I have a simple Spring-Boot Restful Application. I have a Controller-layer and a Repository-layer, but no Service-layer. Let me show you one of my Controller methods:
@RequestMapping(value = "users/{id}", method = RequestMethod.GET)
public Resource<UserResource> get(@PathVariable Long id) throws NotFoundException {
log.info("Invoked method: get with ID: " + id);
log.warn("Searching for user with ID " + id);
User user = userRepository.findOne(id);
if (user == null){
log.error("Unexpected error, User with ID " + id + " not found");
throw new NotFoundException("User with ID " + id + " not found");
}
log.info("User found. Sending request back. ID of user is " + id);
return new Resource<UserResource>(getUserResource(user));
}
Since I have no Service-layer, my Controller does the Business logic for me. Now I want to implement the Service-layer. What should / shouldn't my Controller do?

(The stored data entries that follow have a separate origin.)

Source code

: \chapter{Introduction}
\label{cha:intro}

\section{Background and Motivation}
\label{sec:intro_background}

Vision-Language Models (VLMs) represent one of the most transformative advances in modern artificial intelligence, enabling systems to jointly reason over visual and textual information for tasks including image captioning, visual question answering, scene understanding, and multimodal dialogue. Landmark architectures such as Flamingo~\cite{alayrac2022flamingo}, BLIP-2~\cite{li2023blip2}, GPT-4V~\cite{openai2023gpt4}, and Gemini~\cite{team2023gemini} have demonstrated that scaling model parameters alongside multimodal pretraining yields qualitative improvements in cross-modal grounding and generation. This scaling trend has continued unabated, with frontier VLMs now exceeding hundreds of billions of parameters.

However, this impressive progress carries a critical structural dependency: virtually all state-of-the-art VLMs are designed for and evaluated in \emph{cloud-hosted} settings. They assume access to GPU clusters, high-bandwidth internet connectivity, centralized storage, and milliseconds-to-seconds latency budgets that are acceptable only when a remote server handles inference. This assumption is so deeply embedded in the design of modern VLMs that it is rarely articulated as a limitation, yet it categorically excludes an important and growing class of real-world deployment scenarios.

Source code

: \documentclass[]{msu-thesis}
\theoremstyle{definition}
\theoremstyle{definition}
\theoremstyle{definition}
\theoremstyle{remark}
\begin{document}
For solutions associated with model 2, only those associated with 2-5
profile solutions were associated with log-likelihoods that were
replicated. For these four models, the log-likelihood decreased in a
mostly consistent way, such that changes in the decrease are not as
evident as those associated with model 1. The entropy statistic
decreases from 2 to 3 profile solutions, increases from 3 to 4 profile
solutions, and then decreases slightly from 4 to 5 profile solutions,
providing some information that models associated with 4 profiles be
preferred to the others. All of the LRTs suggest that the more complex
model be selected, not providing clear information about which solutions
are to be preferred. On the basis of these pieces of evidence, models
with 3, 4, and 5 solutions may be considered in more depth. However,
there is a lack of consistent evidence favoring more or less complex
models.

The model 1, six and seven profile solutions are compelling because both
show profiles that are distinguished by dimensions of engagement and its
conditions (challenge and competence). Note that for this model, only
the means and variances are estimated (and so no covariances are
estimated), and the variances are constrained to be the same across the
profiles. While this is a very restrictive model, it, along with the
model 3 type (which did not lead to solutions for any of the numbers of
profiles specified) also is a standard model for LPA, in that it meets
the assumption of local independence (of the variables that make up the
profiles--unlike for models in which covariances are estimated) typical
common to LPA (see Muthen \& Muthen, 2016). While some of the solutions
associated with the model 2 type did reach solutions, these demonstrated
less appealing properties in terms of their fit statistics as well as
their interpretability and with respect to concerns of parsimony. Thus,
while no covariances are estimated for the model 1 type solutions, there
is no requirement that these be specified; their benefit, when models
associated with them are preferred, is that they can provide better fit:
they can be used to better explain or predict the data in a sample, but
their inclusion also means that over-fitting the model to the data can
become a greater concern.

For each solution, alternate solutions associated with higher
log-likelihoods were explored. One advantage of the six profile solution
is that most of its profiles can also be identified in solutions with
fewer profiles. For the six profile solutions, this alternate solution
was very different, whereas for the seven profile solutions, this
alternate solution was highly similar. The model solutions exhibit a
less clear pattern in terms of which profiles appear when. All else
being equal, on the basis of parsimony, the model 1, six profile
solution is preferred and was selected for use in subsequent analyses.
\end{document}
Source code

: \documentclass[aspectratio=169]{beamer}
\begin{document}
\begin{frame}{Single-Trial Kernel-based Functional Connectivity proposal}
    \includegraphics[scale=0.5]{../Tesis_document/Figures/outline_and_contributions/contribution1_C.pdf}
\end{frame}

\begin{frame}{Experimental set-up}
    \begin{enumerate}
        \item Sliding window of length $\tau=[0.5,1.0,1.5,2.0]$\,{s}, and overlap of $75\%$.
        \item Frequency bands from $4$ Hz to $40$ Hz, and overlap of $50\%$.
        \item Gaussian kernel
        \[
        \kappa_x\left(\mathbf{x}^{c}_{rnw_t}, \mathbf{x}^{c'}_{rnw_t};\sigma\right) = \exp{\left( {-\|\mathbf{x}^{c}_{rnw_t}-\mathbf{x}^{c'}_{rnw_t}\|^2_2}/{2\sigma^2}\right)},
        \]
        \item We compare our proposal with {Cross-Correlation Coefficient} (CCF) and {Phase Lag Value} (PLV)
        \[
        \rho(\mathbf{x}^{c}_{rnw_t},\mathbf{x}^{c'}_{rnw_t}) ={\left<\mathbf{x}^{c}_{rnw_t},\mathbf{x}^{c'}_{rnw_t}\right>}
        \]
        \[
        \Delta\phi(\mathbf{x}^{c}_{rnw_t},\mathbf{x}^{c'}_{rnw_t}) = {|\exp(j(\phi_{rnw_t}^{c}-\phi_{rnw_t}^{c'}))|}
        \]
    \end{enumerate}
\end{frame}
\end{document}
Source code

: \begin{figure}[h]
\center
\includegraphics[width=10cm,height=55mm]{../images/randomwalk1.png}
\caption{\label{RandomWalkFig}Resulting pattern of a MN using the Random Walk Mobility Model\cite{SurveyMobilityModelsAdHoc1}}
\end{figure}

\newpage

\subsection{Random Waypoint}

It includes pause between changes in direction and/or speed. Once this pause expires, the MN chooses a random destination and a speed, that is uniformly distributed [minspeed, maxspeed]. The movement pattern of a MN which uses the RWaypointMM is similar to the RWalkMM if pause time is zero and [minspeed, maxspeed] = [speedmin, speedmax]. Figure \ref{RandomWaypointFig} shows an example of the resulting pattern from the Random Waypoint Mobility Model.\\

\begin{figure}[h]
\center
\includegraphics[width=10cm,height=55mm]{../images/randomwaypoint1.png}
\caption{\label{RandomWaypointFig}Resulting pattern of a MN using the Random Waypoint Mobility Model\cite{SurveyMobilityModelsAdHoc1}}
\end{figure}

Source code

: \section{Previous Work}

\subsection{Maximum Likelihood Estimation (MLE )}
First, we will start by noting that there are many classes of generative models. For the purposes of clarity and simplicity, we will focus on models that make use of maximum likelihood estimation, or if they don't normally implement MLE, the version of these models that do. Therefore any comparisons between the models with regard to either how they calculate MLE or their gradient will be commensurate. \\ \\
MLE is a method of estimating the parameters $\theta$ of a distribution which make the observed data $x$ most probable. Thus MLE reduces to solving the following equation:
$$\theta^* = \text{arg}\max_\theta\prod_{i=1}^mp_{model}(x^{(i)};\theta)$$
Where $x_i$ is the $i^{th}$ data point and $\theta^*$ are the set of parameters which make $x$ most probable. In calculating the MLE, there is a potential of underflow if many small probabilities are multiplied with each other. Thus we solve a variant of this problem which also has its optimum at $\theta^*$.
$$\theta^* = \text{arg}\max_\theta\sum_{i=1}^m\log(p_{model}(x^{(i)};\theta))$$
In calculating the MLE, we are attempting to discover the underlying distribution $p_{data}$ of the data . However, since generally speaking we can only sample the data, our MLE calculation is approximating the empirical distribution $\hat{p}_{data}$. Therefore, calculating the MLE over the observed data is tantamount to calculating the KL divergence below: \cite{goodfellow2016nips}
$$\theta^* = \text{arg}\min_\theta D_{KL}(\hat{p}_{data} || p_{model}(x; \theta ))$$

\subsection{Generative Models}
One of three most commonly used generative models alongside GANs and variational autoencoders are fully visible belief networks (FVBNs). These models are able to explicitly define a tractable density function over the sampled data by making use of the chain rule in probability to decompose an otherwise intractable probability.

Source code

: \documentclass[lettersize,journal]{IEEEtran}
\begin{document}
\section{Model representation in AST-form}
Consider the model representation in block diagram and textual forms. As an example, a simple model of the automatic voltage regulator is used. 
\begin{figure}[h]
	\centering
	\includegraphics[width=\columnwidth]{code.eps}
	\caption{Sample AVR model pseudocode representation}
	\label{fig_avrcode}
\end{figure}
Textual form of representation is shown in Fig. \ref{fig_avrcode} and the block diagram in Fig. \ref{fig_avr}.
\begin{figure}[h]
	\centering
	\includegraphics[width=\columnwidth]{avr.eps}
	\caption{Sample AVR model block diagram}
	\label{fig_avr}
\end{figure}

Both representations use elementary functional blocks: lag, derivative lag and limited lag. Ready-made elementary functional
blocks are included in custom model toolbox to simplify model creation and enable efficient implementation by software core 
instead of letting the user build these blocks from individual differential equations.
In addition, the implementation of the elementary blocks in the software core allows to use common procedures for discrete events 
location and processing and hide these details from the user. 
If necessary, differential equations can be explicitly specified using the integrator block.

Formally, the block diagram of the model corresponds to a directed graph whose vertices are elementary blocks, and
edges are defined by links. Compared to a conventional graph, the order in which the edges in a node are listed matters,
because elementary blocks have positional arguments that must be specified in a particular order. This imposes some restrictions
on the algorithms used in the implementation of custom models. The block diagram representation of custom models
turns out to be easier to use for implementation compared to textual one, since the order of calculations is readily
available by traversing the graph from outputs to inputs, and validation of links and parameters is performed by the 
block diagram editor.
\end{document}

Should my Service-layer (which I want to implement now) do all the work and my Controller only delegates the request to the Service-layer?
Ask yourself: what needs to change if I want to render results for a different view/transport/protocol? That belongs in the controller.
Code in the Controller layer should only be related to mapping business input/output between the Service layer to the view/transport/protocol (as appropriate). This might (or might not) include mapping business data into JSON (it's not unreasonable for your business/service layer to work directly with JSON or similar), XML, HTML, or whatever your content type might be (for HTTP).
While your Controller may feel lightweight, keep in mind that Spring's backing of the controller does much of the work - think of such a "simple" controller as a anchor-point that your framework recognizes and hangs all the heavier, boiler-plate, code off of, to your benefit.
Service Class
public class UserService {
public User findUser(String id){
log.info("Invoked method: get with ID: " + id);
log.warn("Searching for user with ID " + id);
User user = userRepository.findOne(id);
if (user == null){
log.error("Unexpected error, User with ID " + id + " not found");
throw new NotFoundException("User with ID " + id + " not found");
}
log.info("User found. Sending request back. ID of user is " + id);
return user;
}
}
API class
@RequestMapping(value = "users/{id}", method = RequestMethod.GET)
public Resource<UserResource> get(@PathVariable Long id) throws NotFoundException {
return new Resource<UserResource>(userService.findUser(id));
}
Add common exception handler NotFoundException to redirect to proper error page.